In our GT200 review we highlighted the fact that NVIDIA had built an extremely large, highly parallel, microprocessor. With 1.4 billion transistors and a die size of around 576 mm^2, NVIDIA's GT200 is nothing short of huge.

The table on the previous page shows that AMD's RV770, despite being aimed at mainstream gamer price points ($199 - $299), is also very large. At 956M transistors, the RV770 has 44% more transistors than RV670 and 68% the transistor count of NVIDIA's GT200. We threw the RV770 into NVIDIA's die size comparison just for kicks:


Based on what we know of NVIDIA's die size, this should be to scale

Even AMD's die, although designed to be svelte and affordable, is big - especially for being fabbed at TSMC. NVIDIA still holds the crown for largest die fabbed at TSMC, but AMD shows us that even a more mainstream approach still requires tons of transistors. As we mentioned in our 4850 preview:

"A pair of RV770s, AMD's new GPU, end up consuming more power than a single GT200 - despite being built on a smaller 55nm process.
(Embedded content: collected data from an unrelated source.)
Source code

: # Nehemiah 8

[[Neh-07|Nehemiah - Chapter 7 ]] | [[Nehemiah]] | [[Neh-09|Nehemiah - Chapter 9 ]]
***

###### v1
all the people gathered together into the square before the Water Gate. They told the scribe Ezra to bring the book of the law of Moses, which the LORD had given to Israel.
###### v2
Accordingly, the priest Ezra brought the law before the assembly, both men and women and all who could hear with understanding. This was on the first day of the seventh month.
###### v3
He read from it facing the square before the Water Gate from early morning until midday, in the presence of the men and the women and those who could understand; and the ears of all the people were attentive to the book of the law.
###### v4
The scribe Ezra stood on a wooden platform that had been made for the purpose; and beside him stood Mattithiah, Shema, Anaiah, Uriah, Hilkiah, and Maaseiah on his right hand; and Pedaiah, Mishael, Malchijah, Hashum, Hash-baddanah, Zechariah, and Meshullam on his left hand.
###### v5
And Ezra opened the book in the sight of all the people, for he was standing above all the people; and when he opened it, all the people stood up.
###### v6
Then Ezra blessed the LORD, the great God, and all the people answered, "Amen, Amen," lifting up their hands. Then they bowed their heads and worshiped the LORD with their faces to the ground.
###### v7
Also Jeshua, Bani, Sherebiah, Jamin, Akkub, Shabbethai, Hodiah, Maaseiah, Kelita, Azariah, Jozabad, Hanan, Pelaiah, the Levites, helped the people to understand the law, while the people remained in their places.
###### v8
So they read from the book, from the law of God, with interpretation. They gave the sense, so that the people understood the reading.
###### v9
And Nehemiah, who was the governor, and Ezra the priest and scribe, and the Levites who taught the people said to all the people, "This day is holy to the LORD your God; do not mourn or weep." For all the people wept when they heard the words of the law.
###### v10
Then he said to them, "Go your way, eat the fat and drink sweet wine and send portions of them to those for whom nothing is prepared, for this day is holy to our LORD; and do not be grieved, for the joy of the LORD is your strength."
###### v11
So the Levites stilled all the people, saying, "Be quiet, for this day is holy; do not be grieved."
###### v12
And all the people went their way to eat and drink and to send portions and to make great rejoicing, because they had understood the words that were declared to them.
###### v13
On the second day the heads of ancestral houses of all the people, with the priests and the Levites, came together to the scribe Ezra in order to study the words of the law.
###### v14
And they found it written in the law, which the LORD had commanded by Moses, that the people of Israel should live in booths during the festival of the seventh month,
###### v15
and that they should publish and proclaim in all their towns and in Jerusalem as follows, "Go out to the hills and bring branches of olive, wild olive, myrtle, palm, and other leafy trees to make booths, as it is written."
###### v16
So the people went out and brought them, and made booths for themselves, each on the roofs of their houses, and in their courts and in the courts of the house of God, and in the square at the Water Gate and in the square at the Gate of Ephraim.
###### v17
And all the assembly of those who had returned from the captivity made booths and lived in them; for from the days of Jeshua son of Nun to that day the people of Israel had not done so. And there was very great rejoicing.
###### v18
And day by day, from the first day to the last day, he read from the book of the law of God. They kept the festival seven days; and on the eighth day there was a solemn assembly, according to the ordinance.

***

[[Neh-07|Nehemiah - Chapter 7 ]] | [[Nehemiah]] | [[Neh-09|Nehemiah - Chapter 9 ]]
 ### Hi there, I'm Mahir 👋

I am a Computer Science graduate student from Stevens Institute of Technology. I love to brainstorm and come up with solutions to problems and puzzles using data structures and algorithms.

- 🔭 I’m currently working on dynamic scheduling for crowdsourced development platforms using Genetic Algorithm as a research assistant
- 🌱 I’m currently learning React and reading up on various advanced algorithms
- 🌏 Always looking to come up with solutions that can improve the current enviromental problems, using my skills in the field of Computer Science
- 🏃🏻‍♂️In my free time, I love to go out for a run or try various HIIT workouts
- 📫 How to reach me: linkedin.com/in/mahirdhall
A pair of these RV770s only costs $400 compared to $650 for a single GT200, but I suspect that part of that is due to differences in manufacturing process. If NVIDIA hadn't been so risk averse with the GT200 and built it on 55nm (not that I'm advocating it, simply posing a hypothetical), the cost differences would be smaller - if not in favor of NVIDIA since GT200 is built on a single card.

When the smoke clears, AMD's strategy is to simply build a GPU for the masses and attempt to scale it up and down. While NVIDIA is still building its GPUs the same way it has for decades, starting very large and scaling down.

AMD isn't taking a radically different approach to building and designing GPUs than NVIDIA, it's simply building one market segment lower."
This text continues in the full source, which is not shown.